[Distutils] Surviving a Compromise of PyPI - PEP 458 and 480

Wed Dec 31 20:33:23 CET 2014

> On Dec 31, 2014, at 2:05 PM, Paul Moore <p.f.moore at gmail.com> wrote:
> 
> On 31 December 2014 at 18:42, Donald Stufft <donald at stufft.io> wrote:
>> Just to speak to these two points. The purpose behind having a developer
>> sign some files is that you can verify that those files were signed by
>> the person holding the private key belonging to that developer.
> [...]
> 
> Thanks for the explanation.
> 
>> Ideally you would not use the
>> same password as you use for logging into PyPI because you send that password to
>> PyPI anytime you login which would mean that PyPI would more or less know your
>> private key.
> 
> My problem with this logic is that there's another attack vector that
> this ignores - what if someone gets access to my PC, which has all of
> these passwords in a "saved password" store that I use because it's a
> pain to manage so many passwords (I don't, but you get the point ;-))?
> I work in a number of secure environments where multiple complex
> passwords are mandated - and typically password management becomes
> sufficiently hard that people start to use shortcuts, defeating the
> object of the whole exercise (heck, end users probably just use
> "Password01" everywhere, "because it's too hard to remember all those
> passwords"...)
> 
> That's not to say that bad security practices justify anything, but on
> the other hand human factors do imply that it's not automatically
> guaranteed that two passwords are more secure than one. Single sign-on
> is a goal for a lot of people for a reason...

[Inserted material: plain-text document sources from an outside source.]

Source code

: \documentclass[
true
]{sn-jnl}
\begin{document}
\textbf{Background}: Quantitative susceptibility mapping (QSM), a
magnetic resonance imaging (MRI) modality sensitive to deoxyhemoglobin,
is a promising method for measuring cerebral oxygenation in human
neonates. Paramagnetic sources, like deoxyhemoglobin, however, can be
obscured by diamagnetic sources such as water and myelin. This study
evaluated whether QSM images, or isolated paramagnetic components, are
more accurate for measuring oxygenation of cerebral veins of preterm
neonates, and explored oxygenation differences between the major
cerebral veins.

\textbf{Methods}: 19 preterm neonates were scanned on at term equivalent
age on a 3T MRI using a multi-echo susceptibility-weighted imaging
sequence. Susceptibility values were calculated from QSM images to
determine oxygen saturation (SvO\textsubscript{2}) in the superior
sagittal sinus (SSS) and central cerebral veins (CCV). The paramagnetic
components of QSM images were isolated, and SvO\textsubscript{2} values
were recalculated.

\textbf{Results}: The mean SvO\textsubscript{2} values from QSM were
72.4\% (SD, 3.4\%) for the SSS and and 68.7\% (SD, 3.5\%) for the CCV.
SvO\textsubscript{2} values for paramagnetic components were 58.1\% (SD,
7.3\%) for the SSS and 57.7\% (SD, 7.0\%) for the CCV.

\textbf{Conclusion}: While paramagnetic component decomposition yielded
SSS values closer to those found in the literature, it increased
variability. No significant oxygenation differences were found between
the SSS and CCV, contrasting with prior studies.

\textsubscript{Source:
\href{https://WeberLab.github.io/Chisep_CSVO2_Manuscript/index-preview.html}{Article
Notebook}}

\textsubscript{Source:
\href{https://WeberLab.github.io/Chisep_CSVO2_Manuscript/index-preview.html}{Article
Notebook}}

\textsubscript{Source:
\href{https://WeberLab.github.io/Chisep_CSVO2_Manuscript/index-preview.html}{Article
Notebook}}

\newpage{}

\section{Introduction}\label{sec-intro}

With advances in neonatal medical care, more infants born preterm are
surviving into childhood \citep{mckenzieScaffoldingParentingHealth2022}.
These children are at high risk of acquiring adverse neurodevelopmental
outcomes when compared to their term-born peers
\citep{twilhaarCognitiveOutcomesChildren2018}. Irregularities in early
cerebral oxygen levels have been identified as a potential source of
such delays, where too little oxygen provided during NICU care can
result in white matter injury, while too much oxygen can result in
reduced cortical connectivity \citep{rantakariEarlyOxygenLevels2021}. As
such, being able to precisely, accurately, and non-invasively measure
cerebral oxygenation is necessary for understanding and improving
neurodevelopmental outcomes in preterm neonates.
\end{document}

Basically if your private key, whether it’s a file or it’s a password gets
compromised than the person who compromises your private key can masquerade
as you without anyone being able to detect the difference. At that point
the private key will need to be revoked (as in, programmatically announced as
compromised and no longer valid).

There’s basically no way to have a signing solution that doesn’t involve some
secret bit of data that is known only to you and is never sent to PyPI. As with
most things on PyPI we cannot actually mandate that a user practices good
security with their private key. They could, for instance, post it on Twitter
and there isn’t much that we can do about it. The only way to avoid that is to
more or less give up on the idea of surviving a compromise of the PyPI
infrastructure. That isn’t itself a *wrong* answer, since signing does impose
additional cost to the author and it’s not entirely clear that the cost is
worth it.

One of the benefits of having the author sign is that you get a chain of what
is called an offline key. Essentially all trust comes from pip trusting a set
of “root” keys which are not stored on a server in the PyPI infrastructure and
are instead stored “offline” in some fashion such as on a USB drive sitting in
a safe deposit box, or in an HSM (for the uninitiated, a HSM is a hardware
device that stores keys but does not allow you to get the key itself back out.
You can use the key by asking the HSM to do operations with it but you can’t
get the key back out. Some HSMs even include things like an acid pack inside of
them where attempting to physically open the HSM will break the acid pack and
destroy the internal memory that holds the key). Then from that root key(s) you
can go from key to key in a chain until you get to the author key, and every
key in that chain is not stored “online”.

This chain of offline keys means that if someone takes over the machines
running PyPI they can’t trick people into installing something because the keys
that are required to do that don’t exist on PyPI.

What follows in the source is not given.